A unitary Cuntz semigroup for C*-algebras of stable rank one

TL;DR

This paper introduces the Cu$_1$-semigroup, a new invariant combining the Cuntz semigroup and K$_1$-group information for C*-algebras of stable rank one, providing a unified and computable tool.

Contribution

The paper defines the Cu$_1$-semigroup as a new invariant that merges Cuntz semigroup and K$_1$ data, and shows it can recover existing invariants functorially.

Findings

Cu$_1$-semigroup is a well-defined continuous functor

Computed Cu$_1$ for specific C*-algebras

Can recover Cu, K$_1$, and K$_*$ from Cu$_1$

Abstract

We introduce a new invariant for C*-algebras of stable rank one that merges the Cuntz semigroup information together with the K$_1$-group information.
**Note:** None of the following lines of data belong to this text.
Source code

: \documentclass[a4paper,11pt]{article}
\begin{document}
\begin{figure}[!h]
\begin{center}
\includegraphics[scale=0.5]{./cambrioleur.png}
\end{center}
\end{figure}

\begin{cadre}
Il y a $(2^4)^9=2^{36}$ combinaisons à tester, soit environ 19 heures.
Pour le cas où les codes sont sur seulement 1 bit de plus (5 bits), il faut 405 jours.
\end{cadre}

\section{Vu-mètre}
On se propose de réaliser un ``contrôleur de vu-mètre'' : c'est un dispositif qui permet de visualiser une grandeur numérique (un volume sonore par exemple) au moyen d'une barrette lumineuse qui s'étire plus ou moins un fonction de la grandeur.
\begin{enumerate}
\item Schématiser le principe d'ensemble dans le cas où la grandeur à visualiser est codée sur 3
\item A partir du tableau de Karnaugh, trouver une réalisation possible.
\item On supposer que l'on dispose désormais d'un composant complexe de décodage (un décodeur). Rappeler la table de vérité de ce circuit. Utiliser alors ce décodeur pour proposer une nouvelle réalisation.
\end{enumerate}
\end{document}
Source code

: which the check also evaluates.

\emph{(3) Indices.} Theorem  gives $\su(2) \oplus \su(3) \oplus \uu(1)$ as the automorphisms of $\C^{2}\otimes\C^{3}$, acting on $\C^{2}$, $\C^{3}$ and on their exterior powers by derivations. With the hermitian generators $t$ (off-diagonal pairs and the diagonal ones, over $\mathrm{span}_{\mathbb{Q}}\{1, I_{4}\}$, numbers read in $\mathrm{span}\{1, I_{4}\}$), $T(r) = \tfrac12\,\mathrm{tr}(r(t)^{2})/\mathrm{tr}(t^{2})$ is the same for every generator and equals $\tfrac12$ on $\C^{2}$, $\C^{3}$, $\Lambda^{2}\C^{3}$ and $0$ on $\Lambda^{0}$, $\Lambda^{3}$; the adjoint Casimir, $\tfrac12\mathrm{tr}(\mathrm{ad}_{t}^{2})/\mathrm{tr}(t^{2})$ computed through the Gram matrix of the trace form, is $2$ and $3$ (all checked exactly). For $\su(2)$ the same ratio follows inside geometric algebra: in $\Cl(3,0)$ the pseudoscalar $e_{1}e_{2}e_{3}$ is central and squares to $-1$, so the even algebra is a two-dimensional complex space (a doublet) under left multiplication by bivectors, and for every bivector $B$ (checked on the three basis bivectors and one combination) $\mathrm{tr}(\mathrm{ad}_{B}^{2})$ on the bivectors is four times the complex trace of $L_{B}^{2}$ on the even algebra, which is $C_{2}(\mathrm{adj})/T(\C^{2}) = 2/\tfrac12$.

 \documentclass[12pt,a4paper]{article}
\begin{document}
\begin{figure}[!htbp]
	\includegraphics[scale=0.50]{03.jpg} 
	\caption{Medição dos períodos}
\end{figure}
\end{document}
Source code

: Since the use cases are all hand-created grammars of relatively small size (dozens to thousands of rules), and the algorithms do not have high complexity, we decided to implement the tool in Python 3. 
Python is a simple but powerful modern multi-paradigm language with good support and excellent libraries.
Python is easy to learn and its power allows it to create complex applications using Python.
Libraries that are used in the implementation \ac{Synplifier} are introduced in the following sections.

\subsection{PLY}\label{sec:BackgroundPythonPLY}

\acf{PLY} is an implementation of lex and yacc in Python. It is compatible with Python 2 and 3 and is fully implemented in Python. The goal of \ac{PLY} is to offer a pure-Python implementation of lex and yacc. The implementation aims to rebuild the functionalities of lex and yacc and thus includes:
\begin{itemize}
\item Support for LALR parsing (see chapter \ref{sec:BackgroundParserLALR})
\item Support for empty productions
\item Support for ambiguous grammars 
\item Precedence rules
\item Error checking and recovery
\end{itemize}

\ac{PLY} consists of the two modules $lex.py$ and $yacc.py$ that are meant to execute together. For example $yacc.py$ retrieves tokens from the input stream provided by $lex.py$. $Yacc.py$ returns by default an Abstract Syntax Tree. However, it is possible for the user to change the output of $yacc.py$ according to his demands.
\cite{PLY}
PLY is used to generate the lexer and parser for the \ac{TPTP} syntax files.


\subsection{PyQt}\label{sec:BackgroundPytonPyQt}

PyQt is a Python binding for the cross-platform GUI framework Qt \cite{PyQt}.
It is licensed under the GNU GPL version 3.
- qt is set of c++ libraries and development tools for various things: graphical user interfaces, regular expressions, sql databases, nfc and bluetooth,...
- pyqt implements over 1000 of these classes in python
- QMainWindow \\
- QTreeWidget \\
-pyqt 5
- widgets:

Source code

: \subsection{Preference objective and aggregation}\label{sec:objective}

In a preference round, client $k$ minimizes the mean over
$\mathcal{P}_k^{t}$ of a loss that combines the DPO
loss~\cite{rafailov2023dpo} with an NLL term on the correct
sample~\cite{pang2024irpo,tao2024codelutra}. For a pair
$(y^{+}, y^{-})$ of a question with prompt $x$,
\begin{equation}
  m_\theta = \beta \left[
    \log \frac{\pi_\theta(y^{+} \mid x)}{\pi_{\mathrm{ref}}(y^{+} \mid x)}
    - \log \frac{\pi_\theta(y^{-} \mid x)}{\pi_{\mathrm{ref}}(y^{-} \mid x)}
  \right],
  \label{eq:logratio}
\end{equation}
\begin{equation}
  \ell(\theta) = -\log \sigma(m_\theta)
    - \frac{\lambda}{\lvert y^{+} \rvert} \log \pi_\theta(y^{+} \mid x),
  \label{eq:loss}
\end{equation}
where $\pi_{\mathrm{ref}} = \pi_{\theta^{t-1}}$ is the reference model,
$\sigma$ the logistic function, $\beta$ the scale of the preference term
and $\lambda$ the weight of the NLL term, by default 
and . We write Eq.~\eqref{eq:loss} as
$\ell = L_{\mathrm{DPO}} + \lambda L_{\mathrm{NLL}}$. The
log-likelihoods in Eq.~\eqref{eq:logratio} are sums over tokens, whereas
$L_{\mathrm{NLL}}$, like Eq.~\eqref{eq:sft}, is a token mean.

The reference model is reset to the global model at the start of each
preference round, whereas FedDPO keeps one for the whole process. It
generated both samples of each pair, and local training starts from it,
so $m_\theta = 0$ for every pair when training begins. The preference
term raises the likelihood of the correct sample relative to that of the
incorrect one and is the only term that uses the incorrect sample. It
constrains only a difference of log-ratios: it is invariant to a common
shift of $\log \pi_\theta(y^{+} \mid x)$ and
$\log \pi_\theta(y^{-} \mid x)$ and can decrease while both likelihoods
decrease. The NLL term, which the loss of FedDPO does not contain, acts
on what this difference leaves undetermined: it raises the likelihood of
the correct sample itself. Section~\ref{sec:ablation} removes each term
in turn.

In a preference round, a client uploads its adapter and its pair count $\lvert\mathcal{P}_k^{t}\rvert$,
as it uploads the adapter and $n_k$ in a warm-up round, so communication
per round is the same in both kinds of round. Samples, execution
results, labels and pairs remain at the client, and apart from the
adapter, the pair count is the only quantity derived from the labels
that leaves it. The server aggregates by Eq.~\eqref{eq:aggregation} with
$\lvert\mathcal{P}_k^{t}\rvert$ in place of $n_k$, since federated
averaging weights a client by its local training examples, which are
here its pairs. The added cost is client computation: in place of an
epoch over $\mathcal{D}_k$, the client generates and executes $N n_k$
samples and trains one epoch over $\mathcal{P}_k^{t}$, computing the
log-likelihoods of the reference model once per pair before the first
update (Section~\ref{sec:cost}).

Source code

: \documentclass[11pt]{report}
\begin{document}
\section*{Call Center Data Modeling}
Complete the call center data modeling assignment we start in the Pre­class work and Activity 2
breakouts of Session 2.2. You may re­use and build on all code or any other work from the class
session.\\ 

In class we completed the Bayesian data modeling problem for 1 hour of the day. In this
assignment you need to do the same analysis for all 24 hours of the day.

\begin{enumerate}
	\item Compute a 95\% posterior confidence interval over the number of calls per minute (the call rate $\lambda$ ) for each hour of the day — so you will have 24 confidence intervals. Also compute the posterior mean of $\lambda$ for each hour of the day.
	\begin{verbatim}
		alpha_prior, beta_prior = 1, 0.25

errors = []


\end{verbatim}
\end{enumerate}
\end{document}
This semigroup, termed the Cu$_1$-semigroup, is constructed as equivalence classes of pairs consisting of a positive element in the stabilization of the given C*-algebra together with a unitary element of the unitization of the hereditary subalgebra generated by the given positive element. We show that the Cu$_1$-semigroup is a well-defined continuous functor from the category of C*-algebras of stable rank one to a suitable codomain category that we write Cu$^\sim$. Furthermore, we compute the Cu$_1$-semigroup of some specific classes of C*-algebras. Finally, in the course of our investigation, we show that we can recover functorially Cu, K$_1$ and K$_*:=$K$_0$$\oplus$ K$_1$ from Cu$_1$.